Published 9:29 am Tuesday, February 5, 2013

ROME TOWNSHIP — A former Michigan high school teacher will be the main speaker for the upcoming Rachel’s Challenge events at Fairland schools.

Rachel’s Challenge is a program named for Rachel Scott who was the first student killed in 1999 at the Columbine High School shooting. The program was created by Rachel’s father, Darrell Scott, who turned to the writings in her diaries about wanting people to treat each other with more kindness.

Inspired by that he created Rachel’s Challenge, whose mission is to encourage others to create a “permanent positive culture change” where they live and work.

Email newsletter signup

Bill Sanders, who was so personally affected by Darrell Scott’s work that he wrote the original program for high school students and trained the presenters, will speak.

“He presents Rachel’s life and what her life and death mean to this world and the impact her life had, hoping to remind people to be kind and treat people the way they want to be treated,” Evelyn Capper, assistant principal at Fairland Middle School, said.

All the events will be on Thursday, Feb. 21, starting with an assembly for Fairland Middle students at the high school at 8 a.m.

“It is geared specifically for middle school students and is not as graphic,” Capper said. “It is talking about the whole situation.”

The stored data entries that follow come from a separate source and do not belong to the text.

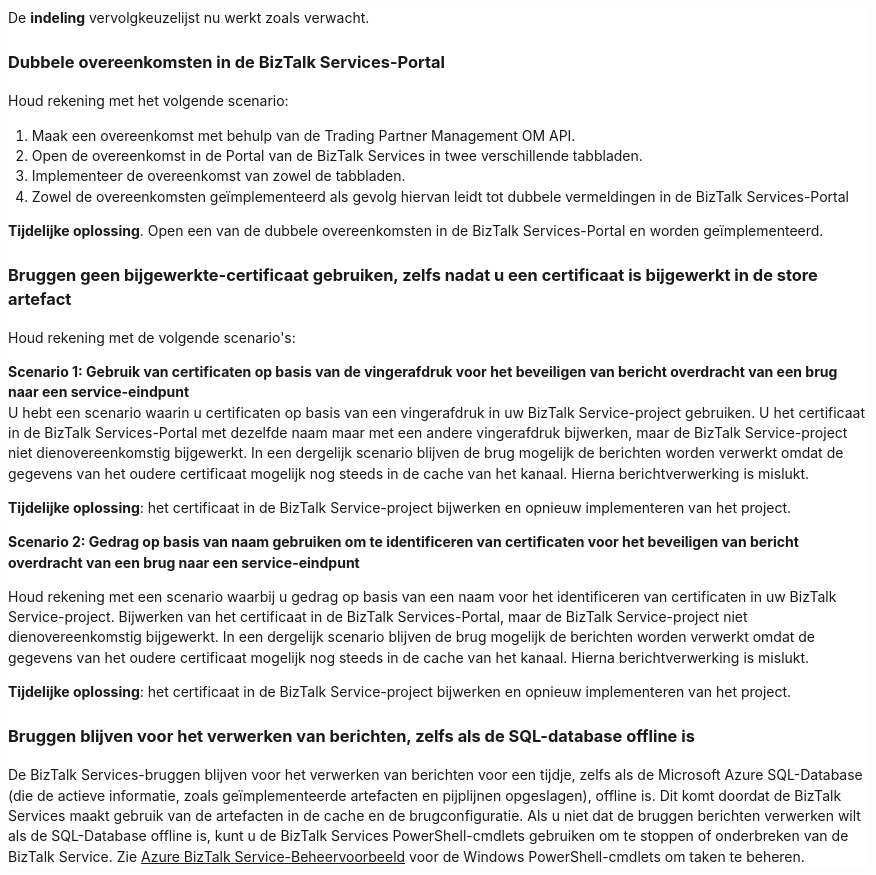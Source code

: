 De **indeling** vervolgkeuzelijst nu werkt zoals verwacht.

### <a name="duplicate-agreements-in-the-biztalk-services-portal"></a>Dubbele overeenkomsten in de BizTalk Services-Portal
Houd rekening met het volgende scenario:

1. Maak een overeenkomst met behulp van de Trading Partner Management OM API.
2. Open de overeenkomst in de Portal van de BizTalk Services in twee verschillende tabbladen.
3. Implementeer de overeenkomst van zowel de tabbladen.
4. Zowel de overeenkomsten geïmplementeerd als gevolg hiervan leidt tot dubbele vermeldingen in de BizTalk Services-Portal

**Tijdelijke oplossing**. Open een van de dubbele overeenkomsten in de BizTalk Services-Portal en worden geïmplementeerd.  

### <a name="bridges-do-not-use-updated-certificate-even-after-a-certificate-has-been-updated-in-the-artifact-store"></a>Bruggen geen bijgewerkte-certificaat gebruiken, zelfs nadat u een certificaat is bijgewerkt in de store artefact
Houd rekening met de volgende scenario's:  

**Scenario 1: Gebruik van certificaten op basis van de vingerafdruk voor het beveiligen van bericht overdracht van een brug naar een service-eindpunt**  
U hebt een scenario waarin u certificaten op basis van een vingerafdruk in uw BizTalk Service-project gebruiken. U het certificaat in de BizTalk Services-Portal met dezelfde naam maar met een andere vingerafdruk bijwerken, maar de BizTalk Service-project niet dienovereenkomstig bijgewerkt. In een dergelijk scenario blijven de brug mogelijk de berichten worden verwerkt omdat de gegevens van het oudere certificaat mogelijk nog steeds in de cache van het kanaal. Hierna berichtverwerking is mislukt.  

**Tijdelijke oplossing**: het certificaat in de BizTalk Service-project bijwerken en opnieuw implementeren van het project.  

**Scenario 2: Gedrag op basis van naam gebruiken om te identificeren van certificaten voor het beveiligen van bericht overdracht van een brug naar een service-eindpunt**

Houd rekening met een scenario waarbij u gedrag op basis van een naam voor het identificeren van certificaten in uw BizTalk Service-project. Bijwerken van het certificaat in de BizTalk Services-Portal, maar de BizTalk Service-project niet dienovereenkomstig bijgewerkt. In een dergelijk scenario blijven de brug mogelijk de berichten worden verwerkt omdat de gegevens van het oudere certificaat mogelijk nog steeds in de cache van het kanaal. Hierna berichtverwerking is mislukt.  

**Tijdelijke oplossing**: het certificaat in de BizTalk Service-project bijwerken en opnieuw implementeren van het project.  

### <a name="bridges-continue-to-process-messages-even-when-the-sql-database-is-offline"></a>Bruggen blijven voor het verwerken van berichten, zelfs als de SQL-database offline is
De BizTalk Services-bruggen blijven voor het verwerken van berichten voor een tijdje, zelfs als de Microsoft Azure SQL-Database (die de actieve informatie, zoals geïmplementeerde artefacten en pijplijnen opgeslagen), offline is. Dit komt doordat de BizTalk Services maakt gebruik van de artefacten in de cache en de brugconfiguratie.
Als u niet dat de bruggen berichten verwerken wilt als de SQL-Database offline is, kunt u de BizTalk Services PowerShell-cmdlets gebruiken om te stoppen of onderbreken van de BizTalk Service. Zie [Azure BizTalk Service-Beheervoorbeeld](http://go.microsoft.com/fwlink/p/?LinkID=329019) voor de Windows PowerShell-cmdlets om taken te beheren.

From 10 to 11 a.m. will be an assembly for high school students. Then between 1 and 2 p.m. 100 student leaders from the middle and high schools with 10 teachers will participate in a training session.

“The purpose is to carry through, help them continue the work, not just have an assembly and say goodbye and everybody leave,” Capper said. “It is to keep it going.”

In the evening starting at 6:30 p.m. the community is invited to come to Fairland Middle School to discuss the principles of Rachel’s Challenge further.

“It is for anyone in the community, parents, grandparents,” Capper said. “We are inviting local politicians, our court system. Everybody needs to be part of this and be aware.”

The daylong event is sponsored by Fairland schools, Cabell Huntington Hospital, Donald R. Capper law office and Ohio University Southern-Proctorville campus.